History and bibliography

History of micro-simulation at PSE

Micro-simulation has a long history in the Paris School of Economics and in the previous research units.

The first model simulating the French tax and social system was developed at the Département et Laboratoire d’Economie Théorique et Appliquée (DELTA) by François Bouguignon and Pierre-André Chiappori, and given the name SYSIFF, to emphasise the scope of the modelling task initiated by these researchers. The first version worked from the 1975 Tax Income survey and resulted in French data-based publications (Atkinson, Bourguignon and Chiappori, 1988).

The model was then applied to the data of the Family Budget survey, and the modelling team (Olivier Bargain, José Sastre and Amedeo Spadaro) participated in the construction of the European micro-simulation model EUROMOD (Bourguignon et al., 2000).

Between 2002 and 2008, the Microsimulation and public policy analysis unit (MICROSIMULA), directed by Amedeo Spadaro, picked up and developed the SYSIFF model, applying it to the 2006 Family Budget survey and to the more recent legislation (Bourguignon and Spadaro, 2003, 2006).

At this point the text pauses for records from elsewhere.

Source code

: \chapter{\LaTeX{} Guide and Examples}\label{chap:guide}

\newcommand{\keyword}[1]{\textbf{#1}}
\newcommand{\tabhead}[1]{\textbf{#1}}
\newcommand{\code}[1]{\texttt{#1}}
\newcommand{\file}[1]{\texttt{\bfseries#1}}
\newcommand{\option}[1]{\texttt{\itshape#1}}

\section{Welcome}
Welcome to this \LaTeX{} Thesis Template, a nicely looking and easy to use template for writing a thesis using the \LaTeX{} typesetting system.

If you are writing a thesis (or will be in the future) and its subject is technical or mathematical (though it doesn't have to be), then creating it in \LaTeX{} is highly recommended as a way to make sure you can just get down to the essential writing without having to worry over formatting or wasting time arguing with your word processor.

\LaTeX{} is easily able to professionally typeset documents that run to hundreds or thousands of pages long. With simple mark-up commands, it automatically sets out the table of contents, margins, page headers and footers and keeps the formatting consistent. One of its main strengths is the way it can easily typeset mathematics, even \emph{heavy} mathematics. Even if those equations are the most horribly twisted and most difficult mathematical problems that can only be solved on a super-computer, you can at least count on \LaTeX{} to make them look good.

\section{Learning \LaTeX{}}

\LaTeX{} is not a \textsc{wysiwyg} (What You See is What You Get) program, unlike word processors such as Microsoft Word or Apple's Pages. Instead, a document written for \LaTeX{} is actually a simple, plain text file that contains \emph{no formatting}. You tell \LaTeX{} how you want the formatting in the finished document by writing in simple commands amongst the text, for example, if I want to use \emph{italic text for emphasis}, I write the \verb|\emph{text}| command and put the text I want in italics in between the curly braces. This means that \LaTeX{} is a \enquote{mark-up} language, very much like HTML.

In 2011, Camille Landais, Thomas Piketty and Emmanuel Saez adopted the micro-simulation approach and added an innovation which consisted of using several data sources jointly, in order to improve the global description of the tax and transfer system. They also introduced a new interactive way to present results from micro-simulation models to the wider public, an approach that the IPP will also take.

With the creation of the Institut des politiques publiques, a new model that draws on this prior work – TAXIPP – has been developed with a dedicated team within the Institute.